_The data_:
Start of Block
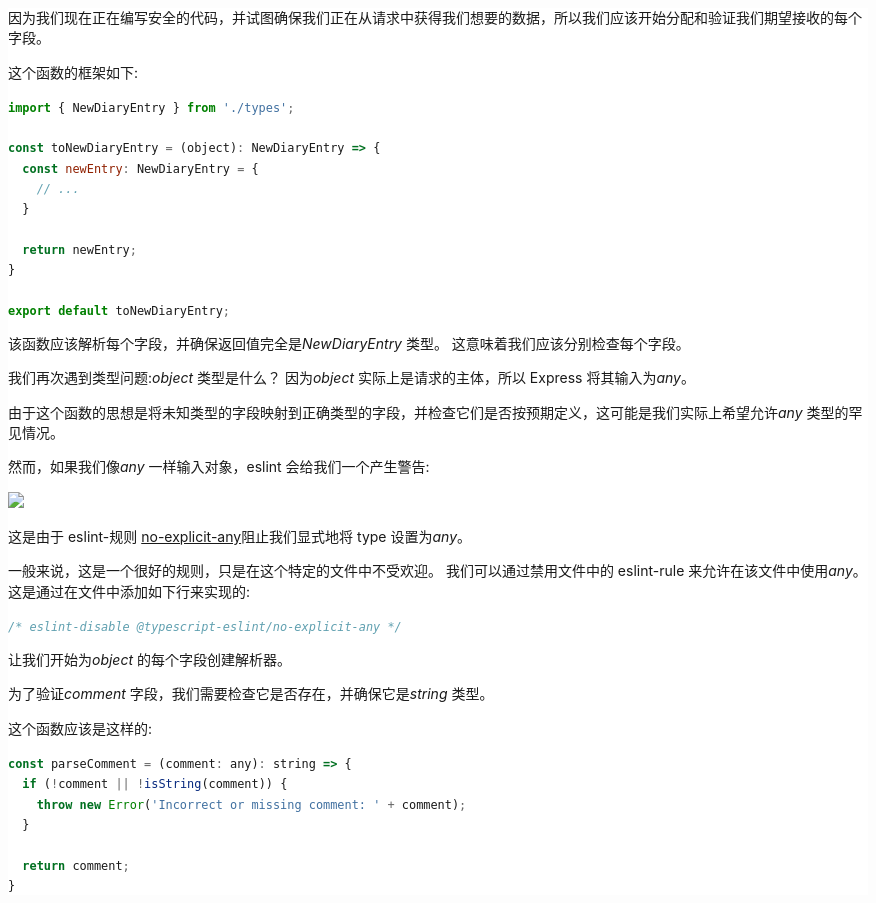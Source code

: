 


因为我们现在正在编写安全的代码，并试图确保我们正在从请求中获得我们想要的数据，所以我们应该开始分配和验证我们期望接收的每个字段。


这个函数的框架如下:

```js
import { NewDiaryEntry } from './types';

const toNewDiaryEntry = (object): NewDiaryEntry => {
  const newEntry: NewDiaryEntry = {
    // ...
  }
  
  return newEntry;
} 

export default toNewDiaryEntry;
```




该函数应该解析每个字段，并确保返回值完全是<i>NewDiaryEntry</i> 类型。 这意味着我们应该分别检查每个字段。




我们再次遇到类型问题:<i>object</i> 类型是什么？ 因为<i>object</i> 实际上是请求的主体，所以 Express 将其输入为<i>any</i>。

由于这个函数的思想是将未知类型的字段映射到正确类型的字段，并检查它们是否按预期定义，这可能是我们实际上希望允许<i>any</i> 类型的罕见情况。


然而，如果我们像<i>any</i> 一样输入对象，eslint 会给我们一个产生警告:

![](../../images/9/24e.png)





这是由于 eslint-规则 [no-explicit-any](https://github.com/typescript-eslint/typescript-eslint/blob/master/packages/eslint-plugin/docs/rules/no-explicit-any.md)阻止我们显式地将 type 设置为<i>any</i>。

一般来说，这是一个很好的规则，只是在这个特定的文件中不受欢迎。 我们可以通过禁用文件中的 eslint-rule 来允许在该文件中使用<i>any</i>。 这是通过在文件中添加如下行来实现的:

```js
/* eslint-disable @typescript-eslint/no-explicit-any */
```


让我们开始为<i>object</i> 的每个字段创建解析器。


为了验证<i>comment</i> 字段，我们需要检查它是否存在，并确保它是<i>string</i> 类型。


这个函数应该是这样的:

```js
const parseComment = (comment: any): string => {
  if (!comment || !isString(comment)) {
    throw new Error('Incorrect or missing comment: ' + comment);
  }

  return comment;
}
```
End of Block
_What you will do_: Sift the material for lines with the string "typescript". Copy each one found.

_Answer for this exercise_:
这是由于 eslint-规则 [no-explicit-any](https://github.com/typescript-eslint/typescript-eslint/blob/master/packages/eslint-plugin/docs/rules/no-explicit-any.md)阻止我们显式地将 type 设置为<i>any</i>。
/* eslint-disable @typescript-eslint/no-explicit-any */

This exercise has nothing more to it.